Background Vascular smooth muscle cells exhibit phenotypic plasticity in response to microenvironmental stimuli and contribute to vascular remodelling through mechanisms only partially understood. In atherosclerosis, P2X-purinoceptor7 (P2X7) has been related to interleukin-1β (IL-1β) and metalloproteinase 9 (MMP9). The hypoxia-inducible factor-1alpha (HIF1α) was associated to remodelling. Here the activation of IL-1β and MMP9 was studied in relationship to P2X7 and HIF1α in cells exploited from human carotid plaque and internal mammary artery.
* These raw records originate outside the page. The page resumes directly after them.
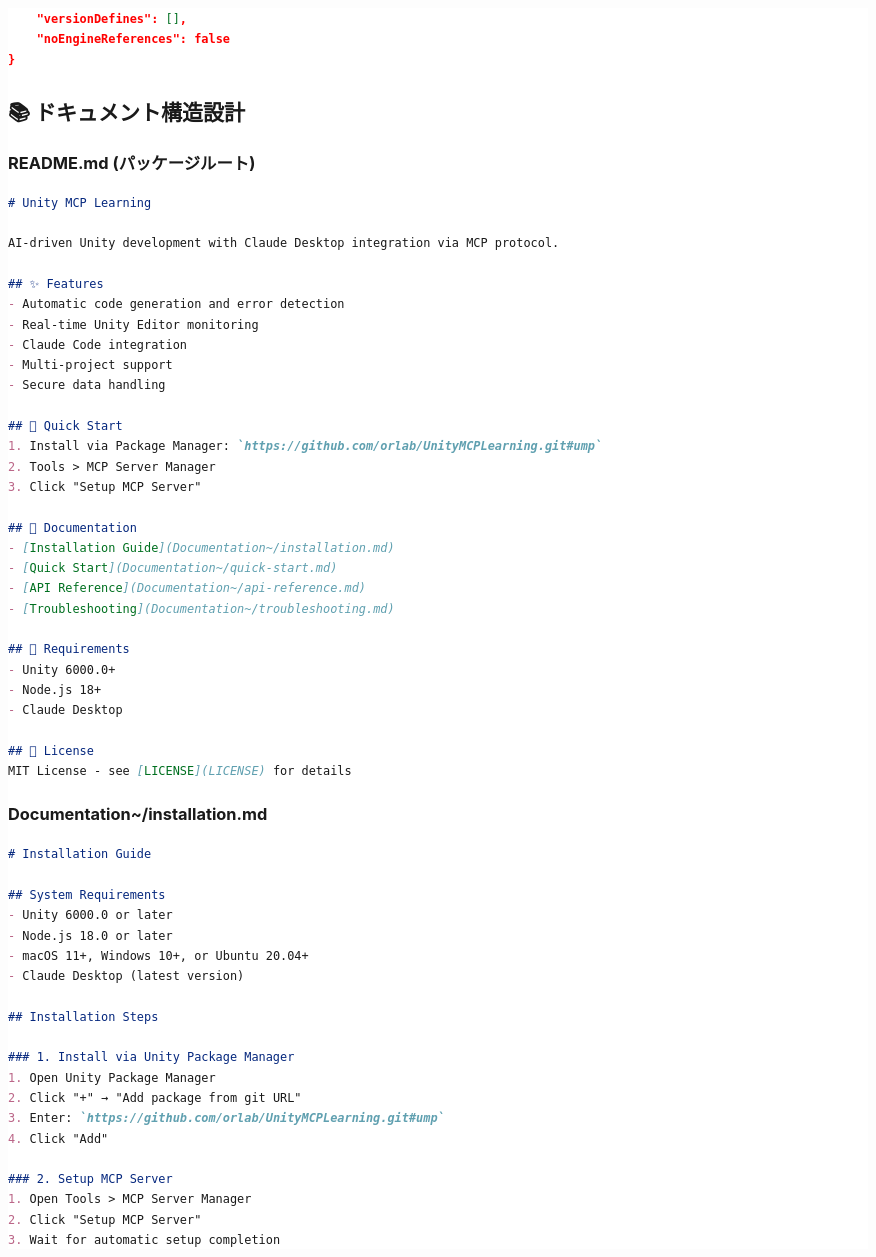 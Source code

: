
 ```json
    "versionDefines": [],
    "noEngineReferences": false
}
```

## 📚 ドキュメント構造設計

### **README.md (パッケージルート)**
```markdown
# Unity MCP Learning

AI-driven Unity development with Claude Desktop integration via MCP protocol.

## ✨ Features
- Automatic code generation and error detection
- Real-time Unity Editor monitoring  
- Claude Code integration
- Multi-project support
- Secure data handling

## 🚀 Quick Start
1. Install via Package Manager: `https://github.com/orlab/UnityMCPLearning.git#ump`
2. Tools > MCP Server Manager
3. Click "Setup MCP Server"

## 📖 Documentation
- [Installation Guide](Documentation~/installation.md)
- [Quick Start](Documentation~/quick-start.md)
- [API Reference](Documentation~/api-reference.md)
- [Troubleshooting](Documentation~/troubleshooting.md)

## 🔧 Requirements
- Unity 6000.0+
- Node.js 18+
- Claude Desktop

## 📄 License
MIT License - see [LICENSE](LICENSE) for details
```

### **Documentation~/installation.md**
```markdown
# Installation Guide

## System Requirements
- Unity 6000.0 or later
- Node.js 18.0 or later
- macOS 11+, Windows 10+, or Ubuntu 20.04+
- Claude Desktop (latest version)

## Installation Steps

### 1. Install via Unity Package Manager
1. Open Unity Package Manager
2. Click "+" → "Add package from git URL"
3. Enter: `https://github.com/orlab/UnityMCPLearning.git#ump`
4. Click "Add"

### 2. Setup MCP Server
1. Open Tools > MCP Server Manager
2. Click "Setup MCP Server"
3. Wait for automatic setup completion
```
Methods and results Migrating cells expressed HIF1α-regulated canopy FGF-signalling regulator 2 and CD117, and led to primary cells with SMC-like phenotype (VSMC), P2X7+. We investigated in VSMC the effects of hypoxia, of treatment with tumour necrosis factor-α (TNFα) and/or with P2X7 antagonist, A740003. Quantitative RT-PCR showed that hypoxia unaffected IL-1β and down-regulated MMP9 mRNAs, without activating HIF1α. TNFα increased IL-1β mRNA via NLR Family Pyrin Domain-Containing 3, with production of proIL-1β but no rise of mature IL-1β. Zymography demonstrated that A740003 triggered MMP9 secretion from VSMC. Combination of A740003 with TNFα abrogated this effect. Combination was ineffective on IL-1β activation elicited by TNFα, but down-regulated HIF1α mRNA. A740003 induced the intracellular P2X7 aggregation and differently perturbed lysosome and mitochondria network compared to TNFα. Conclusions Cells migration from human arteries leads to partially differentiated VSMC analogous to neointimal cells within atherosclerotic lesions. Down-regulated HIF1α in stimulated VSMC translates in resilience in atherosclerotic lesions. P2X7-independent partial activation of IL-1β elicited by TNFα underlines complexity of the cytokine secretion. Data also supported P2X7 as modulator of MMP9 secretion, important for atherosclerosis progression.